= Computational humor =

Humor research using computational linguistics

Computational humor is a branch of computational linguistics and artificial intelligence which uses computers in humor research. It is a relatively new area, with the first dedicated conference organized in 1996.

The first "computer model of a sense of humor" was suggested by
Suslov as early as 1992.
Investigation of the general scheme of the information processing show a possibility
of a specific malfunction, conditioned by the necessity of a quick deletion from
consciousness of a false version. This specific malfunction can be identified
with a humorous effect on the psychological grounds; however, an essentially new ingredient, a role of timing, is added to a well known role of ambiguity. In biological systems,
a sense of humour inevitably develops in the course of evolution, because
its biological function consists in quickening the transmission of processed
information into consciousness and in a more effective use of brain resources.
A realization of this algorithm in neural networks

explains naturally the mechanism of laughter: deletion of a false version corresponds to zeroing of some part of the neural network and excessive energy of neurons is thrown out to the motor cortex, arousing muscular contractions.
Unfortunately, a practical realization of this algorithm needs extensive databases, whose creation in the automatic regime was suggested only recently
.
As a result, this magistral direction was not developed properly and subsequent investigations (see below) accepted somewhat specialized colouring.

==Joke generators==

===Pun generation===
An approach to analysis of humor is classification of jokes. A further step is an attempt to generate jokes basing on the rules that underlie classification.

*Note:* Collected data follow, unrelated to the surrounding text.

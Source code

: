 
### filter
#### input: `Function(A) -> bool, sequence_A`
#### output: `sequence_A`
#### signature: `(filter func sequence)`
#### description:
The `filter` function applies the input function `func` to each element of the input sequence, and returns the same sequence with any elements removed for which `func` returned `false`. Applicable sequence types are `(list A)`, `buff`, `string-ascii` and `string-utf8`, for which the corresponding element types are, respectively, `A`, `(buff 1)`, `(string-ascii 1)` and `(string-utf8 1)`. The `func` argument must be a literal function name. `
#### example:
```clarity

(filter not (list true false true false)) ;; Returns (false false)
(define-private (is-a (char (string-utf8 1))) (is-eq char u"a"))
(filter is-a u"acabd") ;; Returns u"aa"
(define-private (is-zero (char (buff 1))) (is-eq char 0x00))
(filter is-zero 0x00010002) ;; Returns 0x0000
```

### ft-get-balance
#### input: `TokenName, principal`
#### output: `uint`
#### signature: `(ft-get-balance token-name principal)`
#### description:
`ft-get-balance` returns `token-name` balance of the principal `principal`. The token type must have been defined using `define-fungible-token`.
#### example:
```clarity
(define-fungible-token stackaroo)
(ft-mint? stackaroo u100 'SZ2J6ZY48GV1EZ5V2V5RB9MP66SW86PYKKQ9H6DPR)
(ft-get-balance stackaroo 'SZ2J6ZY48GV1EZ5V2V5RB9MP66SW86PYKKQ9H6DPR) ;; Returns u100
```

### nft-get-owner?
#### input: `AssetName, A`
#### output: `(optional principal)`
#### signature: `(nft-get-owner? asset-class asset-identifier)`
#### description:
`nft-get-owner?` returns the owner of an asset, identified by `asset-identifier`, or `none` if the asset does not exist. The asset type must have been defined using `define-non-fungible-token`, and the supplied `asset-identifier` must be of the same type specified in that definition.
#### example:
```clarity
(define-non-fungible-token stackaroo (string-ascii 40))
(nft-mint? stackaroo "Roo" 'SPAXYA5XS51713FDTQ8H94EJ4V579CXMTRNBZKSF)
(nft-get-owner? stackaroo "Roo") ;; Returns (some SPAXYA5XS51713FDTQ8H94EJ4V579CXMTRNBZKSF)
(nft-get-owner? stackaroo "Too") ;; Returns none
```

Simple prototypes for computer pun generation were reported in the early 1990s, based on a natural language generator program, VINCI. Graeme Ritchie and Kim Binsted in their 1994 research paper described a computer program, JAPE, designed to generate question-answer-type puns from a general, i.e., non-humorous, lexicon. (The program name is an acronym for "Joke Analysis and Production Engine".) Some examples produced by JAPE are:

Q: What is the difference between leaves and a car?
A: One you brush and rake, the other you rush and brake.

Q: What do you call a strange market?
A: A bizarre bazaar.

Since then the approach has been improved, and the latest report, dated 2007, describes the STANDUP joke generator, implemented in the Java programming language. The STANDUP generator was tested on children within the framework of analyzing its usability for language skills development for children with communication disabilities, e.g., because of cerebral palsy. (The project name is an acronym for "System To Augment Non-speakers' Dialog Using Puns" and an allusion to standup comedy.) Children responded to this "language playground" with enthusiasm, and showed marked improvement on certain types of language tests.

The two young people, who used the system over a ten-week period, regaled their peers, staff, family and neighbors with jokes such as: "What do you call a spicy missile? A hot shot!" Their joy and enthusiasm at entertaining others was inspirational.

===Other===
Stock and Strapparava described a program to generate funny acronyms.

==Joke recognition==
A statistical machine learning algorithm to detect whether a sentence contained a "That's what she said" double entendre was developed by Kiddon and Brun (2011). There is an open-source Python implementation of Kiddon & Brun's TWSS system.

A program to recognize knock-knock jokes was reported by Taylor and Mazlack. This kind of research is important in analysis of human–computer interaction.

An application of machine learning techniques for the distinguishing of joke texts from non-jokes was described by Mihalcea and Strapparava (2006).

Takizawa et al. (1996) reported on a heuristic program for detecting puns in the Japanese language.

==Applications==
A possible application for assistance in language acquisition is described in the section "Pun generation". Another envisioned use of joke generators is in cases of a steady supply of jokes where quantity is more important than quality. Another obvious, yet remote, direction is automated joke appreciation.

It is known that humans interact with computers in ways similar to interacting with other humans that may be described in terms of personality, politeness, flattery, and in-group favoritism. Therefore, the role of humor in human–computer interaction is being investigated. In particular, humor generation in user interface to ease communications with computers was suggested.

Craig McDonough implemented the Mnemonic Sentence Generator, which converts passwords into humorous sentences. Based on the incongruity theory of humor, it is suggested that the resulting meaningless but funny sentences are easier to remember. For example, the password AjQA3Jtv is converted into "Arafat joined Quayle's Ant, while TARAR Jeopardized thurmond's vase," an example chosen by combining politicians names with verbs and common nouns.

==Related research==
John Allen Paulos is known for his interest in mathematical foundations of humor. His book Mathematics and Humor: A Study of the Logic of Humor demonstrates structures common to humor and formal sciences (mathematics, linguistics) and develops a mathematical model of jokes based on catastrophe theory.

Conversational systems which have been designed to take part in Turing test competitions generally have the ability to learn humorous anecdotes and jokes. Because many people regard humor as something particular to humans, its appearance in conversation can be quite useful in convincing a human interrogator that a hidden entity, which could be a machine or a human, is in fact a human.